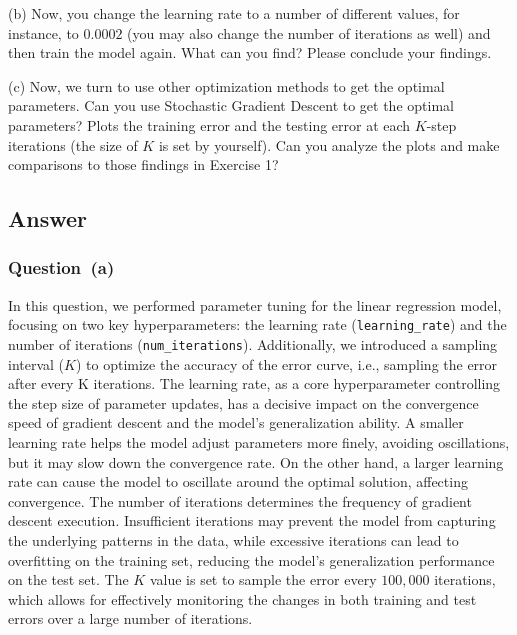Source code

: \documentclass[a4paper, utf8]{ctexart}
\begin{document}
	\vspace{.5em}
	
	(b) Now, you change the learning rate to a number of different values, for instance, to $0.0002$ (you may also change the number of iterations as well) and then train the model again. What can you find? Please conclude your findings.
	
	\vspace{.5em}
	
	(c) Now, we turn to use other optimization methods to get the optimal parameters. Can you use Stochastic Gradient Descent to get the optimal parameters? Plots the training error and the testing error at each $K$-step iterations (the size of $K$ is set by yourself). Can you analyze the plots and make comparisons to those findings in Exercise 1?
	
	\subsection{Answer}
	
	\subsubsection{Question\ (a)}
	
	In this question, we performed parameter tuning for the linear regression model, focusing on two key hyperparameters: the learning rate (\verb|learning_rate|) and the number of iterations (\verb|num_iterations|). Additionally, we introduced a sampling interval ($K$) to optimize the accuracy of the error curve, i.e., sampling the error after every K iterations. The learning rate, as a core hyperparameter controlling the step size of parameter updates, has a decisive impact on the convergence speed of gradient descent and the model's generalization ability. A smaller learning rate helps the model adjust parameters more finely, avoiding oscillations, but it may slow down the convergence rate. On the other hand, a larger learning rate can cause the model to oscillate around the optimal solution, affecting convergence. The number of iterations determines the frequency of gradient descent execution. Insufficient iterations may prevent the model from capturing the underlying patterns in the data, while excessive iterations can lead to overfitting on the training set, reducing the model's generalization performance on the test set. The $K$ value is set to sample the error every $100,000$ iterations, which allows for effectively monitoring the changes in both training and test errors over a large number of iterations.
	
\end{document}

####################

## REQUIRED ACTION
Through to the final line, copy the material above exactly and skip the images.

## REPLY
Source code

: \documentclass[a4paper, utf8]{ctexart}
\begin{document}
	\vspace{.5em}
	
	(b) Now, you change the learning rate to a number of different values, for instance, to $0.0002$ (you may also change the number of iterations as well) and then train the model again. What can you find? Please conclude your findings.
	
	\vspace{.5em}
	
	(c) Now, we turn to use other optimization methods to get the optimal parameters. Can you use Stochastic Gradient Descent to get the optimal parameters? Plots the training error and the testing error at each $K$-step iterations (the size of $K$ is set by yourself). Can you analyze the plots and make comparisons to those findings in Exercise 1?
	
	\subsection{Answer}
	
	\subsubsection{Question\ (a)}
	
	In this question, we performed parameter tuning for the linear regression model, focusing on two key hyperparameters: the learning rate (\verb|learning_rate|) and the number of iterations (\verb|num_iterations|). Additionally, we introduced a sampling interval ($K$) to optimize the accuracy of the error curve, i.e., sampling the error after every K iterations. The learning rate, as a core hyperparameter controlling the step size of parameter updates, has a decisive impact on the convergence speed of gradient descent and the model's generalization ability. A smaller learning rate helps the model adjust parameters more finely, avoiding oscillations, but it may slow down the convergence rate. On the other hand, a larger learning rate can cause the model to oscillate around the optimal solution, affecting convergence. The number of iterations determines the frequency of gradient descent execution. Insufficient iterations may prevent the model from capturing the underlying patterns in the data, while excessive iterations can lead to overfitting on the training set, reducing the model's generalization performance on the test set. The $K$ value is set to sample the error every $100,000$ iterations, which allows for effectively monitoring the changes in both training and test errors over a large number of iterations.
	
\end{document}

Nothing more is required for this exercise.